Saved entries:
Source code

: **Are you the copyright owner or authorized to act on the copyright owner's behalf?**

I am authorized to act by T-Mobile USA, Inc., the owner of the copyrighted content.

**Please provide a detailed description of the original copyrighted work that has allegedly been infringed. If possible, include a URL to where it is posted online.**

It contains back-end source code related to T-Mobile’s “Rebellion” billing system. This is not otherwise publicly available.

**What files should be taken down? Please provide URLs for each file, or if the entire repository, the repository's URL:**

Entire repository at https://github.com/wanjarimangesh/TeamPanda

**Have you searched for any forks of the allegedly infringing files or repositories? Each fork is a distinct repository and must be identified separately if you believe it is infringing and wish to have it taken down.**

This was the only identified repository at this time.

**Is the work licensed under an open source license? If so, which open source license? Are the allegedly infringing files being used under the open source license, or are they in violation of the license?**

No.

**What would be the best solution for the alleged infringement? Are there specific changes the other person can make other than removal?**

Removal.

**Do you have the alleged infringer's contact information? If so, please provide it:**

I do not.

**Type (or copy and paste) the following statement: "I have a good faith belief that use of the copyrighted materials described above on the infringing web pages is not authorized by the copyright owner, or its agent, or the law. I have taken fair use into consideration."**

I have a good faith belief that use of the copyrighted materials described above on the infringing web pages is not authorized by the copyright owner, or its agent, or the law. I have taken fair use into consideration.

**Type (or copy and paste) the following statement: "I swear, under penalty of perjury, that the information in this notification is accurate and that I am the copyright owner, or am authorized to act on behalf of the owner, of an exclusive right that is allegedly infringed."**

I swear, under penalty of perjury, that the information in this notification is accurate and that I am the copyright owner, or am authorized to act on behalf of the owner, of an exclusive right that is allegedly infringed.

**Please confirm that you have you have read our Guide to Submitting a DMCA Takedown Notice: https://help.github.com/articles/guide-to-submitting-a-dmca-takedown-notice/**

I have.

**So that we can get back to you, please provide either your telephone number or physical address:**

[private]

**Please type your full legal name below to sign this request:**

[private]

...

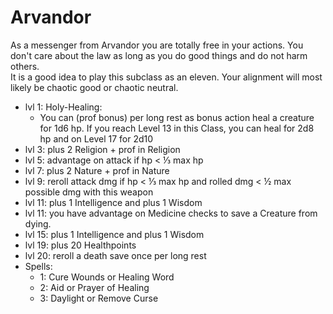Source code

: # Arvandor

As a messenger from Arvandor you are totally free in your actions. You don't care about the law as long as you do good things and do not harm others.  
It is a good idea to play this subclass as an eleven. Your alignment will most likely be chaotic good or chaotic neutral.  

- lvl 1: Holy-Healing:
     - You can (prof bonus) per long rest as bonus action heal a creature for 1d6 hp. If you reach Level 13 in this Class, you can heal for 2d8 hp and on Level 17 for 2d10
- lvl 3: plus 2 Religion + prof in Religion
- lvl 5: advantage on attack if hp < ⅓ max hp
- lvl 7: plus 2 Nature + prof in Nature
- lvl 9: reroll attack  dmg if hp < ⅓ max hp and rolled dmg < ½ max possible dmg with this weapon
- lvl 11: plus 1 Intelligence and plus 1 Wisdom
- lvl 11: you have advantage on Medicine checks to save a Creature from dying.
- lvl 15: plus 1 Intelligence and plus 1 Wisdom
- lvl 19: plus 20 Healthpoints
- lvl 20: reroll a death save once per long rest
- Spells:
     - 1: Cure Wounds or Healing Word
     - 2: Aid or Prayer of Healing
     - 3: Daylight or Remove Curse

--

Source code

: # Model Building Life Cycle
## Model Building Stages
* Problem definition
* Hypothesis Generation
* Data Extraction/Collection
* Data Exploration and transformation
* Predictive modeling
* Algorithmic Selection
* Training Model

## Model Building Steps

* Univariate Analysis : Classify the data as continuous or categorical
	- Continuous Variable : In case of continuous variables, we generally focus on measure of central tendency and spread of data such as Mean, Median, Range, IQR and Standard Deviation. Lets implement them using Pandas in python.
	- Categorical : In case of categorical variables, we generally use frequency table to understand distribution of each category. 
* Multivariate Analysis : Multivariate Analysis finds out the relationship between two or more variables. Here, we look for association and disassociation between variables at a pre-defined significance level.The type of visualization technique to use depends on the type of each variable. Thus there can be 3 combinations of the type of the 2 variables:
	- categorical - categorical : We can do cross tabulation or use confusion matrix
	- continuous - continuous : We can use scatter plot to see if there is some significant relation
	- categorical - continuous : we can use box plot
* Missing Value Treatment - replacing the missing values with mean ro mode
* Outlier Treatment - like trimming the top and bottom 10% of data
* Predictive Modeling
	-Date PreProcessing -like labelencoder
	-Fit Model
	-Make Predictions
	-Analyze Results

◆ TRY IT ◆
Every line in the data that holds the string "What" should be returned.

◆ SOLUTION FOR THIS PROBLEM ◆
**What files should be taken down? Please provide URLs for each file, or if the entire repository, the repository's URL:**
**What would be the best solution for the alleged infringement? Are there specific changes the other person can make other than removal?**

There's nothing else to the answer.